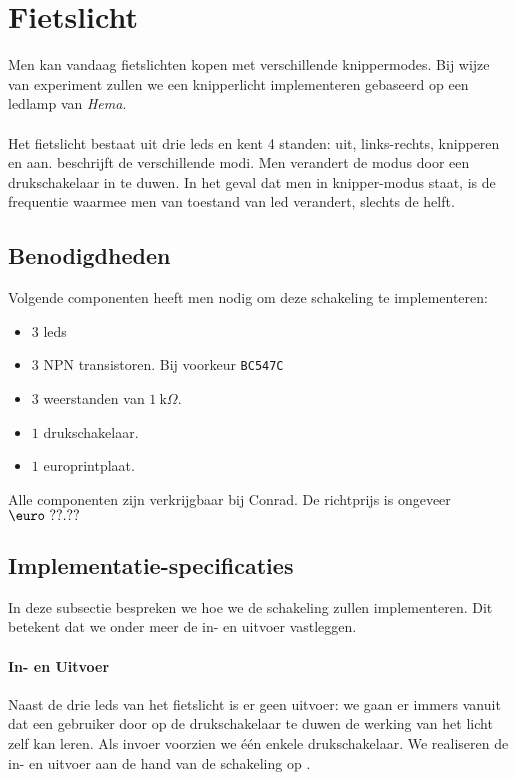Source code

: \section{Fietslicht}
Men kan vandaag fietslichten kopen met verschillende knippermodes. Bij wijze van experiment zullen we een knipperlicht implementeren gebaseerd op een ledlamp van \emph{Hema}.
\paragraph{}
Het fietslicht bestaat uit drie leds en kent 4 standen: uit, links-rechts, knipperen en aan.  beschrijft de verschillende modi. Men verandert de modus door een drukschakelaar in te duwen. In het geval dat men in knipper-modus staat, is de frequentie waarmee men van toestand van led verandert, slechts de helft.
\subsection{Benodigdheden}
Volgende componenten heeft men nodig om deze schakeling te implementeren:
\begin{itemize}
 \item $3$ leds
 \item $3$ NPN transistoren. Bij voorkeur \verb+BC547C+
 \item $3$ weerstanden van $1~\mbox{k}\Omega$.
 \item $1$ drukschakelaar.
 \item $1$ europrintplaat.
\end{itemize}
Alle componenten zijn verkrijgbaar bij Conrad. De richtprijs is ongeveer $\mbox{\euro}\ ??.??$
\subsection{Implementatie-specificaties}
In deze subsectie bespreken we hoe we de schakeling zullen implementeren. Dit betekent dat we onder meer de in- en uitvoer vastleggen.
\paragraph{In- en Uitvoer}
Naast de drie leds van het fietslicht is er geen uitvoer: we gaan er immers vanuit dat een gebruiker door op de drukschakelaar te duwen de werking van het licht zelf kan leren. Als invoer voorzien we \'e\'en enkele drukschakelaar. We realiseren de in- en uitvoer aan de hand van de schakeling op .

________________

▶ Your task:
Where in the records does the string "zullen" appear? Copy every line that has it.

▶ Result:
Men kan vandaag fietslichten kopen met verschillende knippermodes. Bij wijze van experiment zullen we een knipperlicht implementeren gebaseerd op een ledlamp van \emph{Hema}.
In deze subsectie bespreken we hoe we de schakeling zullen implementeren. Dit betekent dat we onder meer de in- en uitvoer vastleggen.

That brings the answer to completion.